With the deepening of national data strategies, data has become an element affecting socio-economic development. At the same time, with the accelerated implementation of new governance regulations such as the Data Security Law and the Personal Information Protection Law, balancing data utilization and security compliance has become an important direction for the construction of data resources. Driven by the dual drive of data fusion applications and privacy protection, the private computing boom has risen rapidly.
However, at present, the privacy computing industry is still in its early stages, its commercialization is facing four major challenges of ecological barriers, computing performance, security and availability, the market environment and commercial scale are not mature enough, what is the commercial road ahead of privacy computing?
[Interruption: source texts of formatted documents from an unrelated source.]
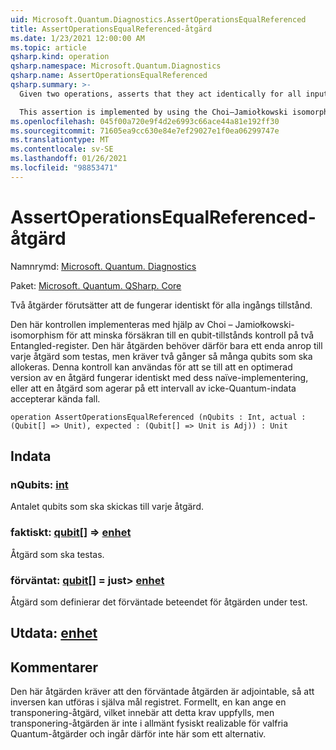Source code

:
 ```yaml
---
uid: Microsoft.Quantum.Diagnostics.AssertOperationsEqualReferenced
title: AssertOperationsEqualReferenced-åtgärd
ms.date: 1/23/2021 12:00:00 AM
ms.topic: article
qsharp.kind: operation
qsharp.namespace: Microsoft.Quantum.Diagnostics
qsharp.name: AssertOperationsEqualReferenced
qsharp.summary: >-
  Given two operations, asserts that they act identically for all input states.

  This assertion is implemented by using the Choi–Jamiołkowski isomorphism to reduce the assertion to one of a qubit state assertion on two entangled registers. Thus, this operation needs only a single call to each operation being tested, but requires twice as many qubits to be allocated. This assertion can be used to ensure, for instance, that an optimized version of an operation acts identically to its naïve implementation, or that an operation which acts on a range of non-quantum inputs agrees with known cases.
ms.openlocfilehash: 045f00a720e9f4d2e6993c66ace44a81e192ff30
ms.sourcegitcommit: 71605ea9cc630e84e7ef29027e1f0ea06299747e
ms.translationtype: MT
ms.contentlocale: sv-SE
ms.lasthandoff: 01/26/2021
ms.locfileid: "98853471"
---
```

# <a name="assertoperationsequalreferenced-operation"></a>AssertOperationsEqualReferenced-åtgärd

Namnrymd: [Microsoft. Quantum. Diagnostics](xref:Microsoft.Quantum.Diagnostics)

Paket: [Microsoft. Quantum. QSharp. Core](https://nuget.org/packages/Microsoft.Quantum.QSharp.Core)


Två åtgärder förutsätter att de fungerar identiskt för alla ingångs tillstånd.

Den här kontrollen implementeras med hjälp av Choi – Jamiołkowski-isomorphism för att minska försäkran till en qubit-tillstånds kontroll på två Entangled-register.
Den här åtgärden behöver därför bara ett enda anrop till varje åtgärd som testas, men kräver två gånger så många qubits som ska allokeras.
Denna kontroll kan användas för att se till att en optimerad version av en åtgärd fungerar identiskt med dess naïve-implementering, eller att en åtgärd som agerar på ett intervall av icke-Quantum-indata accepterar kända fall.

```qsharp
operation AssertOperationsEqualReferenced (nQubits : Int, actual : (Qubit[] => Unit), expected : (Qubit[] => Unit is Adj)) : Unit
```


## <a name="input"></a>Indata

### <a name="nqubits--int"></a>nQubits: [int](xref:microsoft.quantum.lang-ref.int)

Antalet qubits som ska skickas till varje åtgärd.


### <a name="actual--qubit--unit"></a>faktiskt: [qubit](xref:microsoft.quantum.lang-ref.qubit)[] => [enhet](xref:microsoft.quantum.lang-ref.unit) 

Åtgärd som ska testas.


### <a name="expected--qubit--unit--is-adj"></a>förväntat: [qubit](xref:microsoft.quantum.lang-ref.qubit)[] = just> [enhet](xref:microsoft.quantum.lang-ref.unit)

Åtgärd som definierar det förväntade beteendet för åtgärden under test.



## <a name="output--unit"></a>Utdata: [enhet](xref:microsoft.quantum.lang-ref.unit)



## <a name="remarks"></a>Kommentarer

Den här åtgärden kräver att den förväntade åtgärden är adjointable, så att inversen kan utföras i själva mål registret.
Formellt, en kan ange en transponering-åtgärd, vilket innebär att detta krav uppfylls, men transponering-åtgärden är inte i allmänt fysiskt realizable för valfria Quantum-åtgärder och ingår därför inte här som ett alternativ.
"Combined with the development process of AI, the future development of privacy computing can learn from two major experiences," Xu Shizhen, chief architect of RealAI of Ruilai Wisdom, put forward the idea of responding to the challenges facing privacy computing at the Data Security and Privacy Computing Forum with the title of "Privacy Computing Helps Build a New Infrastructure for AI".

Privacy computing has opened up a new data collaboration model, under the premise of not leaking the original data information, the data is analyzed and calculated, the separation of data ownership and use rights is realized, and the loss of data assets and privacy information leakage in the circulation process is avoided. The data circulation 1.0 stage transmitted directly from plaintext, the privacy calculation mode is the data circulation 3.0 stage.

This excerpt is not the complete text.